2, if you live in an apartment building, make sure to tell your neighbors. You don't need to explicitly tell them you have TS, but make sure they know you make loud sounds frequently so they're not concerned. Putting a sign on your door also works. Remember: in the USA it is illegal for landlords to evict someone solely because of a disability.
3, if you're heading off to college and plan on living in a dormitory you might want to request not having a roommate. If you are already diagnosed with a tic disorder, it should be easy to do this through your college's disability services office. If you would like to have a roommate make sure they understand your tics.
4, if you are planning on going out (to a restaurant, theme park, museum, etc.) you might want to call the staff of the location to inform them you have tics a few days before. I usually call ahead to restaurants to let them know about my klazomania and coprolalia tics and I've found that doing so makes it easier for both parties.

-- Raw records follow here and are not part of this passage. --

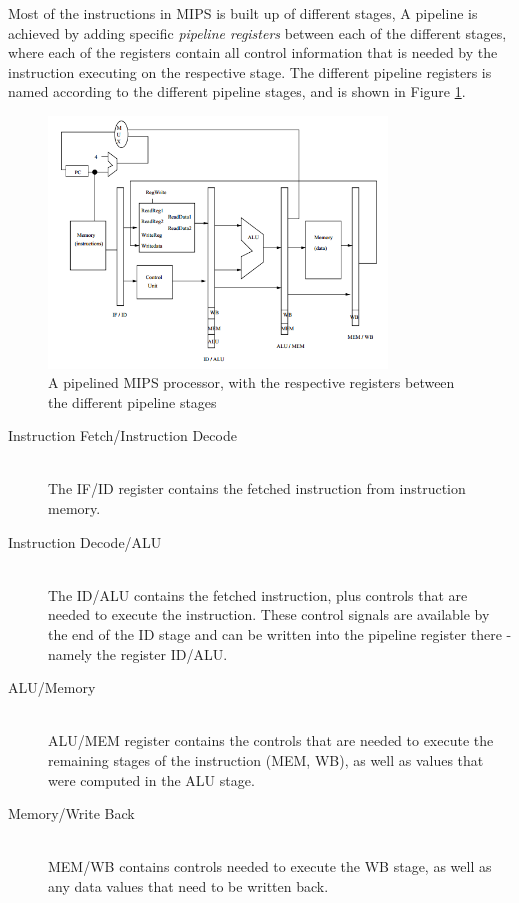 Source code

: Most of the instructions in MIPS is built up of different stages,
A pipeline is achieved by adding specific \textit{pipeline registers} between
each of the different stages, where each of the registers contain all control
information that is needed by the instruction executing on the respective stage.
The different pipeline registers is named according to the different pipeline stages,
and is shown in Figure \ref{pipeline-registers}.

\begin{figure}[ht]
    \centering
      \includegraphics[width=9cm]{figures/pipeline-registers}
    \caption{A pipelined MIPS processor, with the respective registers between
        the different pipeline stages}
    \label{pipeline-registers}
\end{figure}

\begin{description}
    \item[Instruction Fetch/Instruction Decode] \hfill \\
        The IF/ID register contains the fetched instruction from instruction memory.
    \item[Instruction Decode/ALU] \hfill \\
        The ID/ALU contains the fetched instruction, plus controls that 
        are needed to execute the instruction. These control
        signals are available by the end of the ID stage and can be written into the pipeline register there - namely the register ID/ALU.
    \item[ALU/Memory] \hfill \\
        ALU/MEM register contains the controls that are needed to execute
        the remaining stages of the instruction (MEM, WB), as well as values 
        that were computed in the ALU stage.
    \item[Memory/Write Back] \hfill \\
        MEM/WB contains controls needed to execute the WB stage, as well as any data
        values that need to be written back.
\end{description}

5, going off of 4, if you're going to a theme park or large museum and plan to suppress at least part of the time, get a map and mark off secluded places where you can safely let your tics out.
6, if you'd like you can bring a stuffed animal out in public with you: both for emotional support and to muffle the sound of loud tics.
7, if you're a middle or high school student, email your teachers to let them know about your tics. If you have moderate/severe tics it was very important to me that I gave a presentation to each of my classes at the beginning of each semester to teach them about my TS. Another accommodation that I got in high school was being allowed to zoom into my classes instead of attending in person: So on bad tic days I would stay home, and my teachers would broadcast the class over zoom for me.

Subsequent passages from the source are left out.